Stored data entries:
________________________

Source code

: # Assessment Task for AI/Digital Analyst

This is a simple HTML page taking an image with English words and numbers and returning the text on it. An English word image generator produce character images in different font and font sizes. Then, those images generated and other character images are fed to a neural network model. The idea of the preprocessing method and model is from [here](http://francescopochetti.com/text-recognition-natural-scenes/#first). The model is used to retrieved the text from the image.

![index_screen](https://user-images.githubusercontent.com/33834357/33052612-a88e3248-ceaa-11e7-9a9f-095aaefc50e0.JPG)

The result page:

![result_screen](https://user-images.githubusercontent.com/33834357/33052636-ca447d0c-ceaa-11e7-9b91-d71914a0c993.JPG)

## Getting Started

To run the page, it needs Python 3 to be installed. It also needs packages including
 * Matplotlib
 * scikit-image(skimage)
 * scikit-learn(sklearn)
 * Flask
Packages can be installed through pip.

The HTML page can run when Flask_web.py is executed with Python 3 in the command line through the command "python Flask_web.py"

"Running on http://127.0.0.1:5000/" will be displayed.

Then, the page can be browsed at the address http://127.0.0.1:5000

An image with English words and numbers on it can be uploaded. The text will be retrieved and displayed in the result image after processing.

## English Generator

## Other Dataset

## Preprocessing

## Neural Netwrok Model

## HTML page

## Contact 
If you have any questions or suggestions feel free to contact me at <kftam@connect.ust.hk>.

________________________

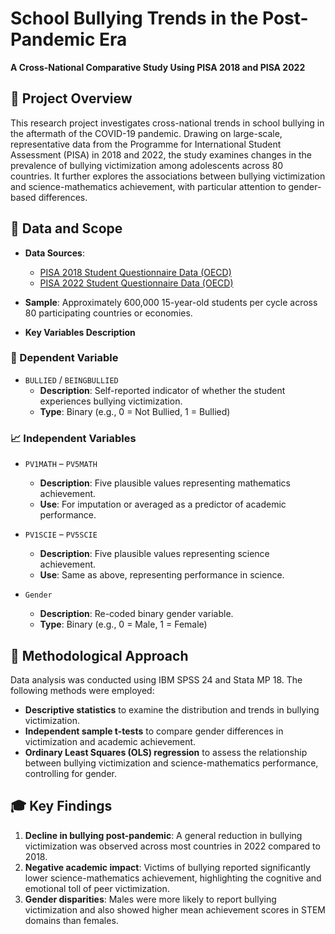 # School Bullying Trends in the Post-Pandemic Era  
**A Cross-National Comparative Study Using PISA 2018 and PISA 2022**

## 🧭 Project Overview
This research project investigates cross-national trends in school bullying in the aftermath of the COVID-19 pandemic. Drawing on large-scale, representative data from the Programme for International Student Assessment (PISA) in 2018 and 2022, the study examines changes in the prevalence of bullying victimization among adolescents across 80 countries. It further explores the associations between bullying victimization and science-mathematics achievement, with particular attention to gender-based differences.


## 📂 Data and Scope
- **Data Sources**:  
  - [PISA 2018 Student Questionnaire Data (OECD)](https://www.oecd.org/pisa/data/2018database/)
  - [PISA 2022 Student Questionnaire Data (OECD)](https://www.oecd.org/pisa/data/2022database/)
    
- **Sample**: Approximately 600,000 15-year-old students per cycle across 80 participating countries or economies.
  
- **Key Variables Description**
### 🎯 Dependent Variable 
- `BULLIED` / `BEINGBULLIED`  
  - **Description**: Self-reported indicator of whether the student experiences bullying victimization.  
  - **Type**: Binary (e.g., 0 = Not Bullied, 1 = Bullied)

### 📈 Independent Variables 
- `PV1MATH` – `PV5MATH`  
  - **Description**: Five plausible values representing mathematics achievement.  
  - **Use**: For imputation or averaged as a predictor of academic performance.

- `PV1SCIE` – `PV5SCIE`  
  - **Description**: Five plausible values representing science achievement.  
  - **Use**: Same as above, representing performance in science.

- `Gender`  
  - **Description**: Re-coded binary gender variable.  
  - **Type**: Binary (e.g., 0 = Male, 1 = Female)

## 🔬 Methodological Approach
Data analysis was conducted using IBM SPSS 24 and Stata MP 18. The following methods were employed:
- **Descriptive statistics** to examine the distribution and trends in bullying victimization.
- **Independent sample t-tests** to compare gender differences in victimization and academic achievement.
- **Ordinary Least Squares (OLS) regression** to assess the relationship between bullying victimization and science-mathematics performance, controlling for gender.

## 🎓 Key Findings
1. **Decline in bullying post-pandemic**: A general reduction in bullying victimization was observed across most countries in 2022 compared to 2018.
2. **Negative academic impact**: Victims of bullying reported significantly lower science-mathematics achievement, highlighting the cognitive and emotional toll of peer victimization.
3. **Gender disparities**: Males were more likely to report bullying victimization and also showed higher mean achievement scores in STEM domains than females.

________________________

Exercise: Once you find the line with "will be displayed." in the entries above, output it and each line after it up to and including the line with "If you have", and nothing else.

Response below:
"Running on http://127.0.0.1:5000/" will be displayed.

Then, the page can be browsed at the address http://127.0.0.1:5000

An image with English words and numbers on it can be uploaded. The text will be retrieved and displayed in the result image after processing.

## English Generator

## Other Dataset

## Preprocessing

## Neural Netwrok Model

## HTML page

## Contact 
If you have any questions or suggestions feel free to contact me at <kftam@connect.ust.hk>.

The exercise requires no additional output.